![sallymann_cover At Warm Springs, 1991, from the series Immediate Family. All photography courtesy of Sally Mann and Gagosian Gallery. (Click images to enlarge)](http://www.planet-mag.com/blog/wp-content/uploads/sallymann_cover.jpg)
At Warm Springs, 1991, from the series Immediate Family. All photography courtesy of Sally Mann and Gagosian Gallery. (Click images to enlarge)
![sallymann_title sallymann title Sally Mann](http://www.planet-mag.com/blog/wp-content/uploads/sallymann_title.jpg)

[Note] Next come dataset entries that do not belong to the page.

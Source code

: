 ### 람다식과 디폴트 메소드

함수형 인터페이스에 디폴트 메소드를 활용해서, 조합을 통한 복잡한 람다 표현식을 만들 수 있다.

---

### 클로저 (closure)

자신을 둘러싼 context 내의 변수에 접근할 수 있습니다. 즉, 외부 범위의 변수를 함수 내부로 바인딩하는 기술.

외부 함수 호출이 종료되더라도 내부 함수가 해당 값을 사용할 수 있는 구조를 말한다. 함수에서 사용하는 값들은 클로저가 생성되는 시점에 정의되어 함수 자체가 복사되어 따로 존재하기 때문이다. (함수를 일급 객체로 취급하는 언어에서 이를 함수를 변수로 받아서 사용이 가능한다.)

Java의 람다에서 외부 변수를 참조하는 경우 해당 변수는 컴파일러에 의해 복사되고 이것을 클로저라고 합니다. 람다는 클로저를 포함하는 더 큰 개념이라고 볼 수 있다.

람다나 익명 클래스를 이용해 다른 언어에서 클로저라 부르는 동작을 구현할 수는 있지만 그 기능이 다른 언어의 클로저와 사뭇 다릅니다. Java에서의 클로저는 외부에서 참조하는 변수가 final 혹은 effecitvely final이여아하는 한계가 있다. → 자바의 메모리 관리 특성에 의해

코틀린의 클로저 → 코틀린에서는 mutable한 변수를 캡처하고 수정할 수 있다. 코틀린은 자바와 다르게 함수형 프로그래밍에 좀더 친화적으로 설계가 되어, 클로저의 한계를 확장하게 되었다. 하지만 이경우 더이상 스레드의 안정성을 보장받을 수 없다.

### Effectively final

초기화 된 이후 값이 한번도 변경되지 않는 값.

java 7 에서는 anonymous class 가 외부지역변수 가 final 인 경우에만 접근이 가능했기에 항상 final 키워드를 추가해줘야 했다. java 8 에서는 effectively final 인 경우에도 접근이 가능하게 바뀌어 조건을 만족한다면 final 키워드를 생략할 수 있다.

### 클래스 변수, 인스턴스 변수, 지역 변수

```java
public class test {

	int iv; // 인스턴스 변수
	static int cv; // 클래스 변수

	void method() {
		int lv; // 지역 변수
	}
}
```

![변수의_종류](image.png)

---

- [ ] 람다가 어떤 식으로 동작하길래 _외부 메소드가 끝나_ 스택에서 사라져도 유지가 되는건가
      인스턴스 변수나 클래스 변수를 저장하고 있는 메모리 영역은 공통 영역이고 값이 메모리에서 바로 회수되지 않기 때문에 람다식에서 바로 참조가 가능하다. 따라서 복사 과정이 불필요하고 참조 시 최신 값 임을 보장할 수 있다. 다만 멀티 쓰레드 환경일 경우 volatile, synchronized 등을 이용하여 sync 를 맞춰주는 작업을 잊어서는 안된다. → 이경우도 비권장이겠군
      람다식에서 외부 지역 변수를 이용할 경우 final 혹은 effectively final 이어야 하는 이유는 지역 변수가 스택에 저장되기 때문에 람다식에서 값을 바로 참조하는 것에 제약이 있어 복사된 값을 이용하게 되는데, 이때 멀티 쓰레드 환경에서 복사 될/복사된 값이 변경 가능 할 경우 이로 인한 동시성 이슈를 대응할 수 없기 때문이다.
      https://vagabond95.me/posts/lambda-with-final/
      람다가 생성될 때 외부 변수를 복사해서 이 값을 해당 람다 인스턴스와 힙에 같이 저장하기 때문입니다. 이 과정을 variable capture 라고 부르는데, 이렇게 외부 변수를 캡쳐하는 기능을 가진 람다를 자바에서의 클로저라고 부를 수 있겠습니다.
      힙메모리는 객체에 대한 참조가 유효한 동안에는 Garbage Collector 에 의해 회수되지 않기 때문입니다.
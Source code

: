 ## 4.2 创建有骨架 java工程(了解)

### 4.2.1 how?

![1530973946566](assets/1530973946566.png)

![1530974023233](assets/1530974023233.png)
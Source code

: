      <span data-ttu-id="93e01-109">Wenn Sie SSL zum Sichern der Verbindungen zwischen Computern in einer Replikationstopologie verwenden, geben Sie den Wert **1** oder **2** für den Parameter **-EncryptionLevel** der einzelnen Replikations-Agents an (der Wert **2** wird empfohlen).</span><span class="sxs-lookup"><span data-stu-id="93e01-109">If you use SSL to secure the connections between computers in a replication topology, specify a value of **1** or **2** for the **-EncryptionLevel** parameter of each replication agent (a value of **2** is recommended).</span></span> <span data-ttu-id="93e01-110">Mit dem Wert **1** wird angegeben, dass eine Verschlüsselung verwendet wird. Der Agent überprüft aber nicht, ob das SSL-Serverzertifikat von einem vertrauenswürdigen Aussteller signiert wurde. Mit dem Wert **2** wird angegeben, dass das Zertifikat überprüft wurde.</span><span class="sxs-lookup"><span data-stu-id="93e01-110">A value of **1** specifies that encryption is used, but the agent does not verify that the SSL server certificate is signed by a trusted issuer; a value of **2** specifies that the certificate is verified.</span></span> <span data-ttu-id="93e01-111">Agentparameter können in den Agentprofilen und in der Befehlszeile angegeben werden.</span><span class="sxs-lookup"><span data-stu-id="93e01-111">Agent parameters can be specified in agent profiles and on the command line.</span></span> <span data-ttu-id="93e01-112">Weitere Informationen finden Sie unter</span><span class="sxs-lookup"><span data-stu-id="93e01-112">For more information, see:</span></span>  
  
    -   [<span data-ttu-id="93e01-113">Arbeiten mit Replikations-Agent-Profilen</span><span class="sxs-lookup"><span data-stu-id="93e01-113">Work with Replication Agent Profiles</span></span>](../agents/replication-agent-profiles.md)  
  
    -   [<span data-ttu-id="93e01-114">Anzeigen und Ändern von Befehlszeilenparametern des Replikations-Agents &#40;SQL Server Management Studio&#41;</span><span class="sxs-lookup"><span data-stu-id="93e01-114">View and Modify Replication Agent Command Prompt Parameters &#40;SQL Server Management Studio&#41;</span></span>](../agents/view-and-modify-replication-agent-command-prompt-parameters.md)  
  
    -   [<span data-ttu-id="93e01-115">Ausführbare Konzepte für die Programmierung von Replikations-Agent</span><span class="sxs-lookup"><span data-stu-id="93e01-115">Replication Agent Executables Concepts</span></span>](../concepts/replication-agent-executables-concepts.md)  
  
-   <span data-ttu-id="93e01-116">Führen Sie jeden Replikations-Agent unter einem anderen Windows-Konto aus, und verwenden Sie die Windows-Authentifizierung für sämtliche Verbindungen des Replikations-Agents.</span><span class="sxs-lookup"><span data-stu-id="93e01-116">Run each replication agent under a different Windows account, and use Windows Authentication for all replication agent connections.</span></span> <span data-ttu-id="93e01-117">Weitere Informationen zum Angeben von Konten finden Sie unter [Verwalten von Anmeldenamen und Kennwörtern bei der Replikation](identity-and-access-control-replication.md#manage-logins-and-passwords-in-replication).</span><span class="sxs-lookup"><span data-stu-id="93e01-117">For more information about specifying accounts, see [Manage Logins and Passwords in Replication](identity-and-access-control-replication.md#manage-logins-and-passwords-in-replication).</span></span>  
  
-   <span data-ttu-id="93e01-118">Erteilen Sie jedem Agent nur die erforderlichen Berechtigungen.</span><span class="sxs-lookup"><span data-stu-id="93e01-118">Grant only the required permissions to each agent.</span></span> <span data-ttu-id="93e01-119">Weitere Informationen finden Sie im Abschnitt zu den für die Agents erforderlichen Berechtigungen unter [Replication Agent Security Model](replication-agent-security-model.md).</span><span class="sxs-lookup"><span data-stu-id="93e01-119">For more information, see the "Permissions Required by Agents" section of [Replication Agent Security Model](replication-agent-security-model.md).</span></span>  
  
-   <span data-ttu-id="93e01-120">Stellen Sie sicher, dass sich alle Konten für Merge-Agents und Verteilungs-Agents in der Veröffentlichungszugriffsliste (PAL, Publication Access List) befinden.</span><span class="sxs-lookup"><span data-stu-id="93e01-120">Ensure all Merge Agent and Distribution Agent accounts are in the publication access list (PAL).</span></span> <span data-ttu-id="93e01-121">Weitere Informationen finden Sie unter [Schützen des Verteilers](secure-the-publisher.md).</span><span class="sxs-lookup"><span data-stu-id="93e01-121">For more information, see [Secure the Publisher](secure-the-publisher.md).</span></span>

Sally Mann’s photography is simultaneously nostalgic and startlingly real, a beautiful depiction of the contemporary South and the more immediate space of the family. Mann’s preoccupations with growth, time, death, and decay are captured in her images of her young children, the old Civil War battlefields that surround her, and the way in which the people and the wild landscape grow, die, and merge together. Her first solo exhibition in the UK, The Family and the Land: Sally Mann looks at her long career in light of her impulse to focus on the physical world surrounding her as her primary subject.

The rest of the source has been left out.